- [EXERCISE DETAILS]:
In the lines below, count those containing the word "Suppose" and give the number alone.

- [PROVIDED DATA]:
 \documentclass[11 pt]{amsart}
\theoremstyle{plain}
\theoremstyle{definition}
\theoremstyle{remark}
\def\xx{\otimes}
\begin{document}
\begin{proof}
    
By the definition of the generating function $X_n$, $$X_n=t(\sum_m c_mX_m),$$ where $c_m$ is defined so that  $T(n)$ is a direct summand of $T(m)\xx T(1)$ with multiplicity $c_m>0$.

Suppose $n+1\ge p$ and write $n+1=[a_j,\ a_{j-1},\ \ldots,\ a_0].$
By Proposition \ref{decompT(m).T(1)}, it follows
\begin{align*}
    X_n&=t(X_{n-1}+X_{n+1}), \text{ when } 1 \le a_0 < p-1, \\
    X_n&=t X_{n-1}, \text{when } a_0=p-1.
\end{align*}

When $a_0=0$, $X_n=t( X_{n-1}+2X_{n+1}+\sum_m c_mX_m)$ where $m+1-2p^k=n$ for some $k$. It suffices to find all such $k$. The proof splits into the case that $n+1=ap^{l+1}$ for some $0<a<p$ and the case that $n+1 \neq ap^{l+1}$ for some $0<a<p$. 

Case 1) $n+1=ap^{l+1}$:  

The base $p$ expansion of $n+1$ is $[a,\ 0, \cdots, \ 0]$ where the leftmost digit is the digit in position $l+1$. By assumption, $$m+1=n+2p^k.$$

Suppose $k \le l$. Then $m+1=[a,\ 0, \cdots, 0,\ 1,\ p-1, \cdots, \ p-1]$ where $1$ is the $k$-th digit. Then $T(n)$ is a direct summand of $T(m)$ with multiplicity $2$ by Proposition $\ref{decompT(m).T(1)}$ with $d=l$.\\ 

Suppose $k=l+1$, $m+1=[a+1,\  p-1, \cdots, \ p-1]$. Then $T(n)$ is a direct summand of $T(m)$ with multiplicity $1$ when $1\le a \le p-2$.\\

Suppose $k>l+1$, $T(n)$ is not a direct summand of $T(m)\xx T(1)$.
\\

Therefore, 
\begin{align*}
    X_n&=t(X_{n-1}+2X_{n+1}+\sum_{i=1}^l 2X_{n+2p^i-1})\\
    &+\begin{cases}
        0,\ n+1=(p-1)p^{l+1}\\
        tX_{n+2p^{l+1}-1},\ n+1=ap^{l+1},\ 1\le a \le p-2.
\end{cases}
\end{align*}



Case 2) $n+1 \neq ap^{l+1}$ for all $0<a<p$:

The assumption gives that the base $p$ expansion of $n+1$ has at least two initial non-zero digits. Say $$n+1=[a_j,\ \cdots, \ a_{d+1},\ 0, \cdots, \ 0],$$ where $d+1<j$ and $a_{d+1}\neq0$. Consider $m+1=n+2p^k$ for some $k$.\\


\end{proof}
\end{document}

- [FINISHED TASK]:
4